→ WORK ITEM
When scanning the data, count every line with "from" in it, and report only the resulting number.

→ EXTRACTED ENTRIES
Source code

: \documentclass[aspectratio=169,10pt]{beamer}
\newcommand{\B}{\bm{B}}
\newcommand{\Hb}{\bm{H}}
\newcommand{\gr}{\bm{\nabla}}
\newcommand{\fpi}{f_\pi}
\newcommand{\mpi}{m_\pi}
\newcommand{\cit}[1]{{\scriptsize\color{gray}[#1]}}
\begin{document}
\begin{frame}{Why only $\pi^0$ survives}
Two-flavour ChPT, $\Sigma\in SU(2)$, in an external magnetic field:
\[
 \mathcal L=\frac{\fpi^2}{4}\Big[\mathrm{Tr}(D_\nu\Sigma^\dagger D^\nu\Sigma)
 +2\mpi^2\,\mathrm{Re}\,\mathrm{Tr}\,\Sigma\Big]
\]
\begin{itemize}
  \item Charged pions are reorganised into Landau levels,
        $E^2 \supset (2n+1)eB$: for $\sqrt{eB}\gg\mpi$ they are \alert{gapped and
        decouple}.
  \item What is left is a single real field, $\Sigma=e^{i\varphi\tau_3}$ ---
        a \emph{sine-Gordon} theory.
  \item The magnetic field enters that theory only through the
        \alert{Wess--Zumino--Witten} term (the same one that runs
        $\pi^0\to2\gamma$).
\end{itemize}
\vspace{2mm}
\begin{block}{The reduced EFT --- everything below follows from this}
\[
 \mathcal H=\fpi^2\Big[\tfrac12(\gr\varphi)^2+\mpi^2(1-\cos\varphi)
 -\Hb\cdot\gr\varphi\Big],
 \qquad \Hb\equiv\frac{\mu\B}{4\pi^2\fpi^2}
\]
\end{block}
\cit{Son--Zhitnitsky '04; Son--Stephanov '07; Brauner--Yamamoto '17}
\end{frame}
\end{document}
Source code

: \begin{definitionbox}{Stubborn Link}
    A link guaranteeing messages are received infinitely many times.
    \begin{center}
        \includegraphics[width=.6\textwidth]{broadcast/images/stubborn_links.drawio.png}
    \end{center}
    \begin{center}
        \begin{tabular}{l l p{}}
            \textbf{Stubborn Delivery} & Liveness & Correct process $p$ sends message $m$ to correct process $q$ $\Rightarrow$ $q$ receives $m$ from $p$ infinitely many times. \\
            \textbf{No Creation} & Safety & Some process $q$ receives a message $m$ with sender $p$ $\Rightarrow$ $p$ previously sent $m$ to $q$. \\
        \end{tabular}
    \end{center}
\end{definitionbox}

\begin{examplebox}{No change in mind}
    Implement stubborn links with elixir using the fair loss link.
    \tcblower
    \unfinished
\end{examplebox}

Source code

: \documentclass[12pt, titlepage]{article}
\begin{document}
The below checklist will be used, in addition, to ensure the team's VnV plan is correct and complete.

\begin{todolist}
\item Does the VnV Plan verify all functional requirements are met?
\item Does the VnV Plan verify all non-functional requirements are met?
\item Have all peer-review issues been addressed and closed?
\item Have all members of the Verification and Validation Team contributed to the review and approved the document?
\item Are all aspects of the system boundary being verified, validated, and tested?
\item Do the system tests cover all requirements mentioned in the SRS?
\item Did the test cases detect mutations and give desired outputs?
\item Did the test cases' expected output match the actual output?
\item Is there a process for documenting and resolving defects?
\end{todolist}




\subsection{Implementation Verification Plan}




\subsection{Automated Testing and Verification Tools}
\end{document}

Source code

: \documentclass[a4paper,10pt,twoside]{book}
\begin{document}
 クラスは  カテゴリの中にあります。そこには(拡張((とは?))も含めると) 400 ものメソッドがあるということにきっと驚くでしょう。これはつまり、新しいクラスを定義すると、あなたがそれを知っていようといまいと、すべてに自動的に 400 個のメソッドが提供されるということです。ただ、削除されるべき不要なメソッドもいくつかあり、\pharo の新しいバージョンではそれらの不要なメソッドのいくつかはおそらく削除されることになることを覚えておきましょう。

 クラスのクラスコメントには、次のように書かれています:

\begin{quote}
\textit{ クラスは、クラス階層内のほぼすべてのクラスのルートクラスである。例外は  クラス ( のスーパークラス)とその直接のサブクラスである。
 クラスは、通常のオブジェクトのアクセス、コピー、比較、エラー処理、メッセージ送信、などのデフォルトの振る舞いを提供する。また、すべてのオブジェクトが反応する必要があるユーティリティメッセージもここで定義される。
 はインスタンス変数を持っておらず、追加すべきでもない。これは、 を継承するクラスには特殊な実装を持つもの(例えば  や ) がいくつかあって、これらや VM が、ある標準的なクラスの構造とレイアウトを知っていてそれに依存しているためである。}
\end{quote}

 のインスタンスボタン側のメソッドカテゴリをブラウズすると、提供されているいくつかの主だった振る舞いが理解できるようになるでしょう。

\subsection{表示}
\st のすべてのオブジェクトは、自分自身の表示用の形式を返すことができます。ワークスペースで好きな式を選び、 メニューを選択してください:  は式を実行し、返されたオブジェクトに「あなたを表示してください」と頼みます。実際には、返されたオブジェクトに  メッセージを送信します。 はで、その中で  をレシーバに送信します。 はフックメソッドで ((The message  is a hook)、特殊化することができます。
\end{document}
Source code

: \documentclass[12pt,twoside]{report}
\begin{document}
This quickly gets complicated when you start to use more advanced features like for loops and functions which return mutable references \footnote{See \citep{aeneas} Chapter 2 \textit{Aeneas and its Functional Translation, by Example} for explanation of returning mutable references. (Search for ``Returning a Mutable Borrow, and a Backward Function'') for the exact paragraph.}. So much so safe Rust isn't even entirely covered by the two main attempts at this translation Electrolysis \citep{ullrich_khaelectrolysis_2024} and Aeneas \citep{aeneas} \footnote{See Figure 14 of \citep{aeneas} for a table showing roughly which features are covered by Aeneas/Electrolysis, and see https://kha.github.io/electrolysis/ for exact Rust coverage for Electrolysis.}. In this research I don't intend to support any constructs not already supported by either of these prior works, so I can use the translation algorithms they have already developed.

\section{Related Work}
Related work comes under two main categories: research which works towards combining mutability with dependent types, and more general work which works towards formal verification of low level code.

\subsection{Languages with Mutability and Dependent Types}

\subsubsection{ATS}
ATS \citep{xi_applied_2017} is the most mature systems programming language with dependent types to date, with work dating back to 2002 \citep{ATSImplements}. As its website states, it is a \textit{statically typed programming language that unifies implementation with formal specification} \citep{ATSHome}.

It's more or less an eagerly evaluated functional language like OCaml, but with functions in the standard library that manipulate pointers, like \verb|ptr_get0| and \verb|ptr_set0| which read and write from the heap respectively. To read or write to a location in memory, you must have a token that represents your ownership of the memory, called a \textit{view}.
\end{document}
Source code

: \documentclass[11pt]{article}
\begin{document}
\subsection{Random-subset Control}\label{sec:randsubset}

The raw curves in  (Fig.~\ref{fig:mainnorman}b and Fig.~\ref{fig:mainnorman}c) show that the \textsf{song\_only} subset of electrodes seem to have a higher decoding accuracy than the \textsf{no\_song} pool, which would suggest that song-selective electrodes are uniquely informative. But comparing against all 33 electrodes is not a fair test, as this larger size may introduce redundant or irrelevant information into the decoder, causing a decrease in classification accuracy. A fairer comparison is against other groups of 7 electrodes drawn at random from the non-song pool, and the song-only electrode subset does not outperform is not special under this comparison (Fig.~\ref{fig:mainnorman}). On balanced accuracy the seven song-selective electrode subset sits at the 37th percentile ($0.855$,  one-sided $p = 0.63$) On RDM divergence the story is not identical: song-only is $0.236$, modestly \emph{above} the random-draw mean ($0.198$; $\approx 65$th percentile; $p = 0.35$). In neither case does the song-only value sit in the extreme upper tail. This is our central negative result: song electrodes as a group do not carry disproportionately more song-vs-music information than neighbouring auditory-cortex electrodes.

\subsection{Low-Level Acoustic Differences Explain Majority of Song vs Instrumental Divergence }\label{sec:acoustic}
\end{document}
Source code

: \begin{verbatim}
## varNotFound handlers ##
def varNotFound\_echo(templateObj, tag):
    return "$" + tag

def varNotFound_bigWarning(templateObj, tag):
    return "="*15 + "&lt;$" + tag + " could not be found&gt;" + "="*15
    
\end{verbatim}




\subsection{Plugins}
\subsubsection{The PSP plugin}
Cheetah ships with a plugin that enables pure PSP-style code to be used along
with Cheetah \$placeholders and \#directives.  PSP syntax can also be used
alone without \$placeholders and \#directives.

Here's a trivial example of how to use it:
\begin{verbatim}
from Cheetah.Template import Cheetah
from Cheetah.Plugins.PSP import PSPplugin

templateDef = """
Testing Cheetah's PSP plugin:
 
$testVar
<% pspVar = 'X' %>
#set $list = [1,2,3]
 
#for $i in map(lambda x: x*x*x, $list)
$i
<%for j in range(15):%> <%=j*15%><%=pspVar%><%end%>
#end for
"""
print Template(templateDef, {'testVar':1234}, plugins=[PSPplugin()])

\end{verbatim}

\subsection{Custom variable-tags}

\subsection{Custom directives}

→ ANSWER BELOW
6